Re: [tied] Re: Gimbutas.

From: Piotr Gasiorowski
Message: 3056
Date: 2000-08-10

 
----- Original Message -----
From: Marc Verhaegen
To: cybalist@egroups.com
Sent: Wednesday, August 09, 2000 9:36 PM
Subject: Re: [tied] Re: Gimbutas.

<snips> If we may believe C-S's components, IE languages (3d component, Ukrainian centre) are genetically a minority in Europe, less than the Middle-East genes (1st component) or even the component with (2d component). IMO it's not very likely that this 2d component (centre in N- rather than S-Scandinavia) was due to the migrations of Goths, Franconians, Anglo-Saxons, Vandals, Longobards, Vikings... (although they must have left a lot of genes).

"If", as the Spartans said to the Athenians. I wasn't aware that languages had genes ;-). But seriously, I don't trust this component analysis as a guide to linguistic prehistory. Some linguists let themselves be intimidated into submission: "Shsh... You cannot dispute genetic evidence. That's hard science." But in fact C-S uses very crude assumptions about the "demic" processes that are supposed to have produced the modern palimpsest of genetic markers. The sampling used in his studies must have been pretty rough if in successive publications the amplitude of the third component had to be reduced by about one third. He cannot really compensate for the effects of random population mixing and genetic drift. Even worse, language and culture co-evolve with genes (and with each other) only to a limited extent. "One nation, one genotype, one language", to paraphrase G. Kossinna's credo, is an unrealistic assumption. A simple language shift annuls the correlation at once, and there is no way to rule out such a possibility in a linguistic reconstruction that relies on C-S's genetic analyses.

The gradients he discusses are really ahistorical, like the results of cladistic analyses in biology: who can tell with any precision how long ago a gradient was formed? C-S only makes educated guesses trying to correlate his data with the results of other disciplines. -- Gimbutas says the IEs came from Ukraine. -- Great! So that accounts for the 3rd-component gradient. -- Oh, boy, they say Gimbutas was wrong. -- Do they really? Bad luck, but then the gradient probably correlates with something else. Or maybe Renfrew is right and IE migrations should be traced using the first component? And the third component is ... uh ... who cares about third-best things anyway?
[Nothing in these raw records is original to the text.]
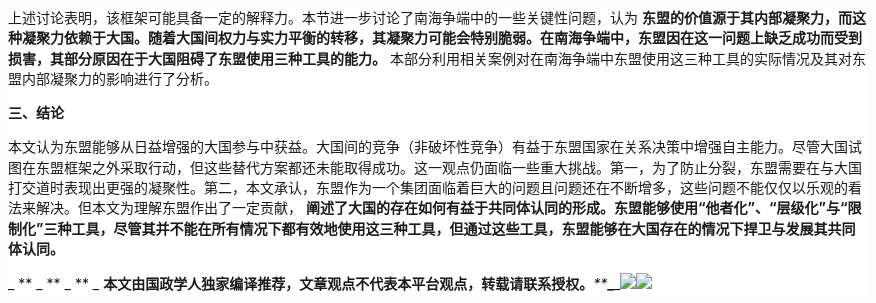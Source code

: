 上述讨论表明，该框架可能具备一定的解释力。本节进一步讨论了南海争端中的一些关键性问题，认为
**东盟的价值源于其内部凝聚力，而这种凝聚力依赖于大国。随着大国间权力与实力平衡的转移，其凝聚力可能会特别脆弱。在南海争端中，东盟因在这一问题上缺乏成功而受到损害，其部分原因在于大国阻碍了东盟使用三种工具的能力。**
本部分利用相关案例对在南海争端中东盟使用这三种工具的实际情况及其对东盟内部凝聚力的影响进行了分析。

  

  
  

 **三、结论**

  
  
  

  

本文认为东盟能够从日益增强的大国参与中获益。大国间的竞争（非破坏性竞争）有益于东盟国家在关系决策中增强自主能力。尽管大国试图在东盟框架之外采取行动，但这些替代方案都还未能取得成功。这一观点仍面临一些重大挑战。第一，为了防止分裂，东盟需要在与大国打交道时表现出更强的凝聚性。第二，本文承认，东盟作为一个集团面临着巨大的问题且问题还在不断增多，这些问题不能仅仅以乐观的看法来解决。但本文为理解东盟作出了一定贡献，
**阐述了大国的存在如何有益于共同体认同的形成。东盟能够使用“他者化”、“层级化”与“限制化”三种工具，尽管其并不能在所有情况下都有效地使用这三种工具，但通过这些工具，东盟能够在大国存在的情况下捍卫与发展其共同体认同。**

  

 _ ** _ ** _ ** _
**本文由国政学人独家编译推荐，文章观点不代表本平台观点，转载请联系授权。**_**_**_**_![](/images/2798/5.gif)![](/images/2798/6.png)

  

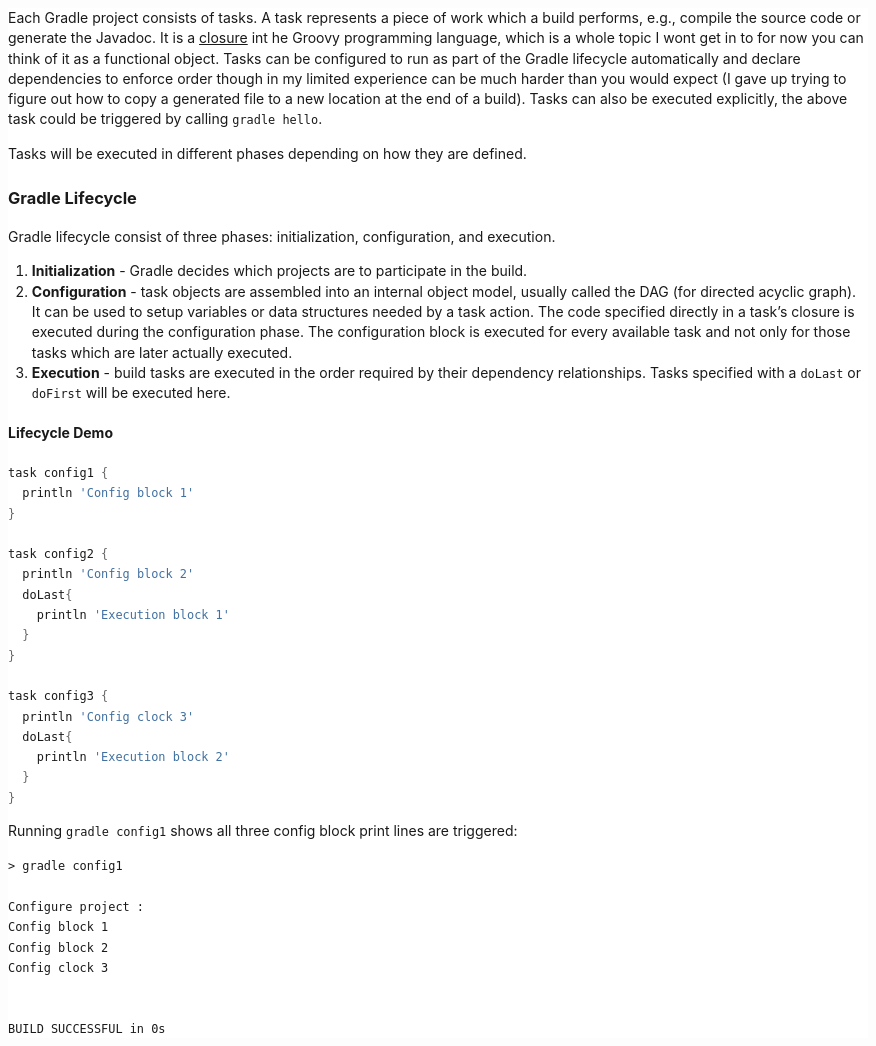 Each Gradle project consists of tasks. A task represents a piece of work which a build performs, e.g., compile the source code or generate the Javadoc. It is a [closure](http://groovy-lang.org/closures.html) int he Groovy programming language, which is a whole topic I wont get in to for now you can think of it as a functional object. Tasks can be configured to run as part of the Gradle lifecycle automatically and declare dependencies to enforce order though in my limited experience can be much harder than you would expect (I gave up trying to figure out how to copy a generated file to a new location at the end of a build). Tasks can also be executed explicitly, the above task could be triggered by calling `gradle hello`.


Tasks will be executed in different phases depending on how they are defined.


### Gradle Lifecycle
Gradle lifecycle consist of three phases: initialization, configuration, and execution.

1. **Initialization** - Gradle decides which projects are to participate in the build.
2. **Configuration** - task objects are assembled into an internal object model, usually called the DAG (for directed acyclic graph). It can be used to setup variables or data structures needed by a task action. The code specified directly in a task’s closure is executed during the configuration phase. The configuration block is executed for every available task and not only for those tasks which are later actually executed.
3. **Execution** - build tasks are executed in the order required by their dependency relationships. Tasks specified with a `doLast` or `doFirst` will be executed here.


#### Lifecycle Demo
```gradle
task config1 {
  println 'Config block 1'
}

task config2 {
  println 'Config block 2'
  doLast{
    println 'Execution block 1'
  }
}

task config3 {
  println 'Config clock 3'
  doLast{
    println 'Execution block 2'
  }
}
```

Running `gradle config1` shows all three config block print lines are triggered:
```
> gradle config1

Configure project :
Config block 1
Config block 2
Config clock 3


BUILD SUCCESSFUL in 0s
```
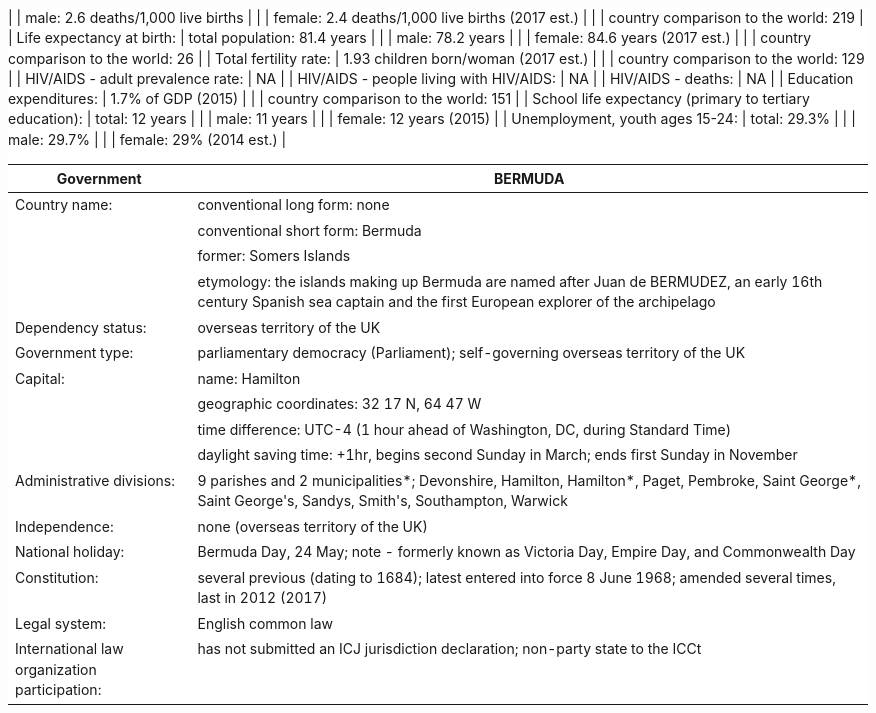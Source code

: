 | | male: 2.6 deaths/1,000 live births |
| | female: 2.4 deaths/1,000 live births (2017 est.) |
| | country comparison to the world: 219 |
| Life expectancy at birth: | total population: 81.4 years |
| | male: 78.2 years |
| | female: 84.6 years (2017 est.) |
| | country comparison to the world: 26 |
| Total fertility rate: | 1.93 children born/woman (2017 est.) |
| | country comparison to the world: 129 |
| HIV/AIDS - adult prevalence rate: | NA |
| HIV/AIDS - people living with HIV/AIDS: | NA |
| HIV/AIDS - deaths: | NA |
| Education expenditures: | 1.7% of GDP (2015) |
| | country comparison to the world: 151 |
| School life expectancy (primary to tertiary education): | total: 12 years |
| | male: 11 years |
| | female: 12 years (2015) |
| Unemployment, youth ages 15-24: | total: 29.3% |
| | male: 29.7% |
| | female: 29% (2014 est.) |

| Government | BERMUDA |
| --- | --- |
| Country name: | conventional long form: none |
| | conventional short form: Bermuda |
| | former: Somers Islands |
| | etymology: the islands making up Bermuda are named after Juan de BERMUDEZ, an early 16th century Spanish sea captain and the first European explorer of the archipelago |
| Dependency status: | overseas territory of the UK |
| Government type: | parliamentary democracy (Parliament); self-governing overseas territory of the UK |
| Capital: | name: Hamilton |
| | geographic coordinates: 32 17 N, 64 47 W |
| | time difference: UTC-4 (1 hour ahead of Washington, DC, during Standard Time) |
| | daylight saving time: +1hr, begins second Sunday in March; ends first Sunday in November |
| Administrative divisions: | 9 parishes and 2 municipalities*; Devonshire, Hamilton, Hamilton*, Paget, Pembroke, Saint George*, Saint George's, Sandys, Smith's, Southampton, Warwick |
| Independence: | none (overseas territory of the UK) |
| National holiday: | Bermuda Day, 24 May; note - formerly known as Victoria Day, Empire Day, and Commonwealth Day |
| Constitution: | several previous (dating to 1684); latest entered into force 8 June 1968; amended several times, last in 2012 (2017) |
| Legal system: | English common law |
| International law organization participation: | has not submitted an ICJ jurisdiction declaration; non-party state to the ICCt |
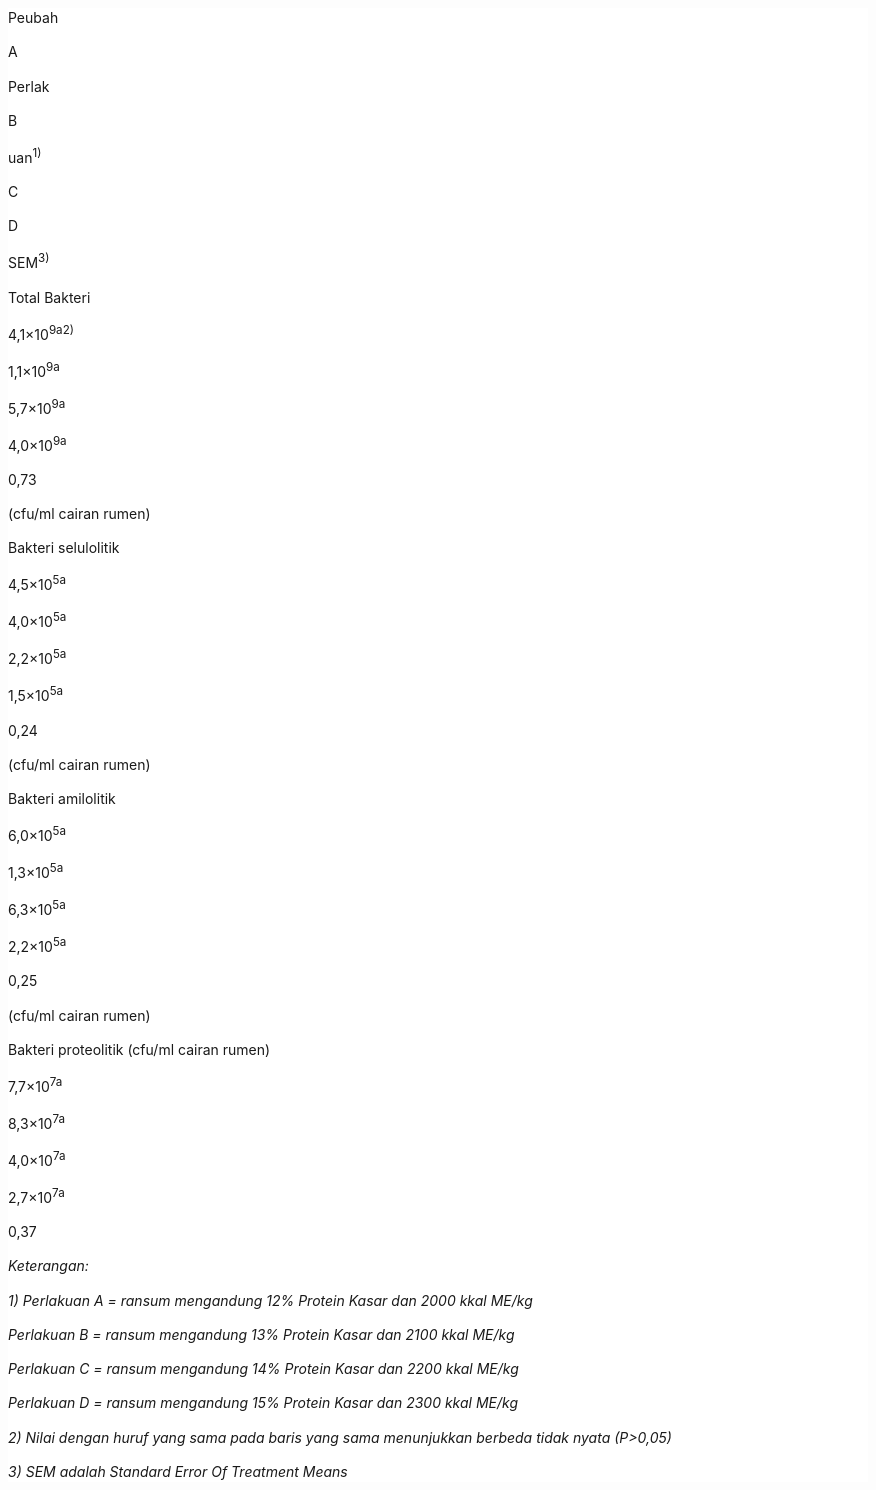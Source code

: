 <tr><td style="vertical-align:middle;">
<p><span class="font5">Peubah</span></p></td><td style="vertical-align:bottom;">
<p><span class="font5">A</span></p></td><td style="vertical-align:top;">
<p><span class="font5">Perlak</span></p>
<p><span class="font5">B</span></p></td><td style="vertical-align:top;">
<p><span class="font5">uan<sup>1)</sup></span></p>
<p><span class="font5">C</span></p></td><td style="vertical-align:bottom;">
<p><span class="font5">D</span></p></td><td style="vertical-align:middle;">
<p><span class="font5">SEM<sup>3)</sup></span></p></td></tr>
<tr><td style="vertical-align:bottom;">
<p><span class="font5">Total Bakteri</span></p></td><td style="vertical-align:bottom;">
<p><span class="font5">4,1×10<sup>9a2)</sup></span></p></td><td style="vertical-align:bottom;">
<p><span class="font5">1,1×10<sup>9a</sup></span></p></td><td style="vertical-align:bottom;">
<p><span class="font5">5,7×10<sup>9a</sup></span></p></td><td style="vertical-align:bottom;">
<p><span class="font5">4,0×10<sup>9a</sup></span></p></td><td style="vertical-align:bottom;">
<p><span class="font5">0,73</span></p></td></tr>
<tr><td style="vertical-align:bottom;">
<p><span class="font5">(cfu/ml cairan rumen)</span></p>
<p><span class="font5">Bakteri selulolitik</span></p></td><td style="vertical-align:bottom;">
<p><span class="font5">4,5×10<sup>5a</sup></span></p></td><td style="vertical-align:bottom;">
<p><span class="font5">4,0×10<sup>5a</sup></span></p></td><td style="vertical-align:bottom;">
<p><span class="font5">2,2×10<sup>5a</sup></span></p></td><td style="vertical-align:bottom;">
<p><span class="font5">1,5×10<sup>5a</sup></span></p></td><td style="vertical-align:bottom;">
<p><span class="font5">0,24</span></p></td></tr>
<tr><td style="vertical-align:bottom;">
<p><span class="font5">(cfu/ml cairan rumen)</span></p>
<p><span class="font5">Bakteri amilolitik</span></p></td><td style="vertical-align:bottom;">
<p><span class="font5">6,0×10<sup>5a</sup></span></p></td><td style="vertical-align:bottom;">
<p><span class="font5">1,3×10<sup>5a</sup></span></p></td><td style="vertical-align:bottom;">
<p><span class="font5">6,3×10<sup>5a</sup></span></p></td><td style="vertical-align:bottom;">
<p><span class="font5">2,2×10<sup>5a</sup></span></p></td><td style="vertical-align:bottom;">
<p><span class="font5">0,25</span></p></td></tr>
<tr><td style="vertical-align:bottom;">
<p><span class="font5">(cfu/ml cairan rumen)</span></p>
<p><span class="font5">Bakteri proteolitik (cfu/ml cairan rumen)</span></p></td><td style="vertical-align:middle;">
<p><span class="font5">7,7×10<sup>7a</sup></span></p></td><td style="vertical-align:middle;">
<p><span class="font5">8,3×10<sup>7a</sup></span></p></td><td style="vertical-align:middle;">
<p><span class="font5">4,0×10<sup>7a</sup></span></p></td><td style="vertical-align:middle;">
<p><span class="font5">2,7×10<sup>7a</sup></span></p></td><td style="vertical-align:middle;">
<p><span class="font5">0,37</span></p></td></tr>
</table>
<p><span class="font5" style="font-style:italic;">Keterangan:</span></p>
<p><span class="font5" style="font-style:italic;">1) Perlakuan A = ransum mengandung 12% Protein Kasar dan 2000 kkal ME/kg</span></p>
<p><span class="font5" style="font-style:italic;">Perlakuan B = ransum mengandung 13% Protein Kasar dan 2100 kkal ME/kg</span></p>
<p><span class="font5" style="font-style:italic;">Perlakuan C = ransum mengandung 14% Protein Kasar dan 2200 kkal ME/kg</span></p>
<p><span class="font5" style="font-style:italic;">Perlakuan D = ransum mengandung 15% Protein Kasar dan 2300 kkal ME/kg</span></p>
<p><span class="font5" style="font-style:italic;">2) Nilai dengan huruf yang sama pada baris yang sama menunjukkan berbeda tidak nyata (P&gt;0,05)</span></p>
<p><span class="font5" style="font-style:italic;">3) SEM adalah Standard Error Of Treatment Means</span></p>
Over the last decades archaeologists working with steppe and Central European cultures have grown very anti-Gimbutas, for the very good reason that there is no material evidence of significant incursions from the steppe. The "Kurgan waves" are something like Schiaparelli's "canali" on Mars: they can't be seen in the light of new calibrated datings and new archaeological findings, of which, thank God, there is no shortage.